The database connection is defined in src/config/typeorm.config.ts. It loads connection parameters from environment variables (DB_HOST, DB_PORT, DB_USERNAME, etc.).

// Example Config Pattern
export const typeOrmConfig: TypeOrmModuleOptions = {
  type: 'postgres',
  host: process.env.DB_HOST,
  port: parseInt(process.env.DB_PORT, 10),
  username: process.env.DB_USERNAME,
  password: process.env.DB_PASSWORD,
  database: process.env.DB_NAME,
  entities: [__dirname + '/../**/*.entity.{js,ts}'],
  synchronize: false, // Always false in production!
  migrations: [__dirname + '/../migrations/*.{js,ts}'],
};

Pattern: Data Mapper

DailyDesk follows the Data Mapper pattern (standard in NestJS). * Entities: Define the data structure (e.g., UserEntity). * Repositories: Handle data access logic.
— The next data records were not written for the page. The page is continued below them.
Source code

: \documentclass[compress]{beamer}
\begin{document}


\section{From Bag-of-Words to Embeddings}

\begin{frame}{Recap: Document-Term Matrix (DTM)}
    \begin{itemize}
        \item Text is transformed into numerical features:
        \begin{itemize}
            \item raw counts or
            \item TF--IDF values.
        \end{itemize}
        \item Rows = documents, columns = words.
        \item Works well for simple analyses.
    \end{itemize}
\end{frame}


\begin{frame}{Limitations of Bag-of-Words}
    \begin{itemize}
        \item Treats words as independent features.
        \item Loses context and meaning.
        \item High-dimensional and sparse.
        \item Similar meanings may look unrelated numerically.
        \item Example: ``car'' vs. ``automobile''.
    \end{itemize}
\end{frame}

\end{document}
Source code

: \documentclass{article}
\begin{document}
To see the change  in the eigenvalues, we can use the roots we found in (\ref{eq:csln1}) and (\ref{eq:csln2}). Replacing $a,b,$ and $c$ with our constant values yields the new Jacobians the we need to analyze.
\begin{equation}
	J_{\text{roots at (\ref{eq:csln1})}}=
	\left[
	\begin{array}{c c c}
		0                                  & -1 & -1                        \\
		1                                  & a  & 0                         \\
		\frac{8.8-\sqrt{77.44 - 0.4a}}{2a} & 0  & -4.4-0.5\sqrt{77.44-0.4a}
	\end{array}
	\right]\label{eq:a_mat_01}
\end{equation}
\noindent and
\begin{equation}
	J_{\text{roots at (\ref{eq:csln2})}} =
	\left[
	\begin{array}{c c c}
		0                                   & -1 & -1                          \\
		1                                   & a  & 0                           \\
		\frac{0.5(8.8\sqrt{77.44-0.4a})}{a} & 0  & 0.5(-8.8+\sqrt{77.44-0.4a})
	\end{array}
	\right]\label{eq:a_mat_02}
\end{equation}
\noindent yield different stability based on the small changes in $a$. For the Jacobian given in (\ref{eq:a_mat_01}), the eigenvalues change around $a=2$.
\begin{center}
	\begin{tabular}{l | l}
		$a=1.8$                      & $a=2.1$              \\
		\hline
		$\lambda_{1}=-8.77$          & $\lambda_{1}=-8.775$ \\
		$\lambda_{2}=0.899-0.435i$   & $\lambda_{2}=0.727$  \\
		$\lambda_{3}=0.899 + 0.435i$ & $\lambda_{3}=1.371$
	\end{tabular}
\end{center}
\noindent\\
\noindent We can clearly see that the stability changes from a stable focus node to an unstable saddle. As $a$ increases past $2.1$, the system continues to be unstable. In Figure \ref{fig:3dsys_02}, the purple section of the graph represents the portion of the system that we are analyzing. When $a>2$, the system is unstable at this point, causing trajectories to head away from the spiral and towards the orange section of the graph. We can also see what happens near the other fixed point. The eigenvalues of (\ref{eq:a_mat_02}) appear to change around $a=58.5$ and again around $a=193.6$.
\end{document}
We inject Repository<Entity> into our Services.

// Example Service Injection
constructor(
  @InjectRepository(UserEntity)
  private readonly userRepository: Repository<UserEntity>,
) {}

Migrations

Database schema changes are managed via TypeORM Migrations, not synchronize: true (except potentially in local dev if configured, but production relies on migrations).

  • Generate: Create a new migration file based on entity changes.
  • Run: Execute pending migrations to update the database schema.
  • Revert: Undo the last migration.

In the CI/CD pipeline, the CdkBackendStack ensures migrations are run (via a CodeBuild project) before the new application code is fully deployed to ECS.